L’amalgame est le propre de ce genre de discours discriminatoire. La « fictionnalisation » de l’autre est – selon Hannah Arendt – le premier pas dans cette volonté de le repousser de la sphère de l’humain. L’immigré est présenté comme un sujet qui n’a aucune appartenance identitaire concrète, qu’elle soit territoriale ou culturelle ou sociale. Il n’est qu’une image vide de sens créée pour la circonstance pour répondre à une certaine stratégie discursive.
On retrouve aussi dans cet article le complot, un autre trait du discours discriminatoire.
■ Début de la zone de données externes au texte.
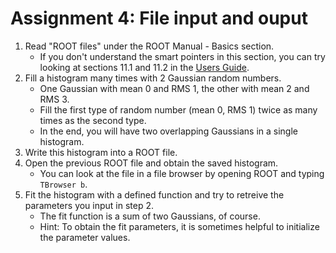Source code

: # Assignment 4: File input and ouput

1. Read "ROOT files" under the ROOT Manual - Basics section.
	- If you don't understand the smart pointers in this section, you can try looking at sections 11.1 and 11.2 in the [Users Guide](https://root.cern.ch/root/htmldoc/guides/users-guide/ROOTUsersGuide.html#inputoutput).
2. Fill a histogram many times with 2 Gaussian random numbers. 
	- One Gaussian with mean 0 and RMS 1, the other with mean 2 and RMS 3.
	- Fill the first type of random number (mean 0, RMS 1) twice as many times as the second type.
	- In the end, you will have two overlapping Gaussians in a single histogram.
3. Write this histogram into a ROOT file.
4. Open the previous ROOT file and obtain the saved histogram.
	- You can look at the file in a file browser by opening ROOT and typing `TBrowser b`.
6. Fit the histogram with a defined function and try to retreive the parameters you input in step 2.
	- The fit function is a sum of two Gaussians, of course.
	- Hint: To obtain the fit parameters, it is sometimes helpful to initialize the parameter values.  
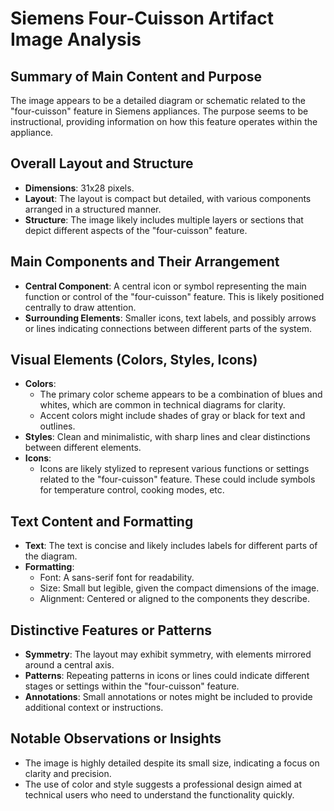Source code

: # Siemens Four-Cuisson Artifact Image Analysis

## Summary of Main Content and Purpose
The image appears to be a detailed diagram or schematic related to the "four-cuisson" feature in Siemens appliances. The purpose seems to be instructional, providing information on how this feature operates within the appliance.

## Overall Layout and Structure
- **Dimensions**: 31x28 pixels.
- **Layout**: The layout is compact but detailed, with various components arranged in a structured manner.
- **Structure**: The image likely includes multiple layers or sections that depict different aspects of the "four-cuisson" feature.

## Main Components and Their Arrangement
- **Central Component**: A central icon or symbol representing the main function or control of the "four-cuisson" feature. This is likely positioned centrally to draw attention.
- **Surrounding Elements**: Smaller icons, text labels, and possibly arrows or lines indicating connections between different parts of the system.

## Visual Elements (Colors, Styles, Icons)
- **Colors**:
  - The primary color scheme appears to be a combination of blues and whites, which are common in technical diagrams for clarity.
  - Accent colors might include shades of gray or black for text and outlines.
- **Styles**: Clean and minimalistic, with sharp lines and clear distinctions between different elements.
- **Icons**:
  - Icons are likely stylized to represent various functions or settings related to the "four-cuisson" feature. These could include symbols for temperature control, cooking modes, etc.

## Text Content and Formatting
- **Text**: The text is concise and likely includes labels for different parts of the diagram.
- **Formatting**:
  - Font: A sans-serif font for readability.
  - Size: Small but legible, given the compact dimensions of the image.
  - Alignment: Centered or aligned to the components they describe.

## Distinctive Features or Patterns
- **Symmetry**: The layout may exhibit symmetry, with elements mirrored around a central axis.
- **Patterns**: Repeating patterns in icons or lines could indicate different stages or settings within the "four-cuisson" feature.
- **Annotations**: Small annotations or notes might be included to provide additional context or instructions.

## Notable Observations or Insights
- The image is highly detailed despite its small size, indicating a focus on clarity and precision.
- The use of color and style suggests a professional design aimed at technical users who need to understand the functionality quickly.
Ces immigrés venus de nul part détruire nos valeurs, cueillir le fruit sans suer, devenir Espagnols sans le mériter, ces réseaux de mafias, de prostitués… Tous ces éléments incitent à la haine et à la marginalisation de l’immigré. Le président du Forum de l’Immigration opte pour la même attitude que ceux qui naguère réduisaient l’identité espagnole à « siesta y fiesta » [sieste et fête], ne voyaient dans les habitants de la péninsule que de « bons concierges » et ne cessaient de répéter que l’Europe commence aux Pyrénées…
L’auteur se déclare bien sûr aux antipodes des théories racistes, et met en exergue sa ferme conviction en l’absolue efficacité de la thérapie démocratique contre tous les maux qui rongent le psychisme collectif des immigrés. Le plus paradoxal est qu’il donne du racisme une définition qui sanctionne tout son exposé : « Le racisme est un discours qui émerge essentiellement au sein de l’idéologie égalitaire pour rendre acceptables des pratiques ségrégationnistes et de domination à travers des raisonnements pseudoscientifiques qui faussent l’imaginaire de l’égalité. »
Après ce chef-d’oeuvre du mépris et de l’arrogance, comment ne pas voir dans le Forum un dialogue de sourds ?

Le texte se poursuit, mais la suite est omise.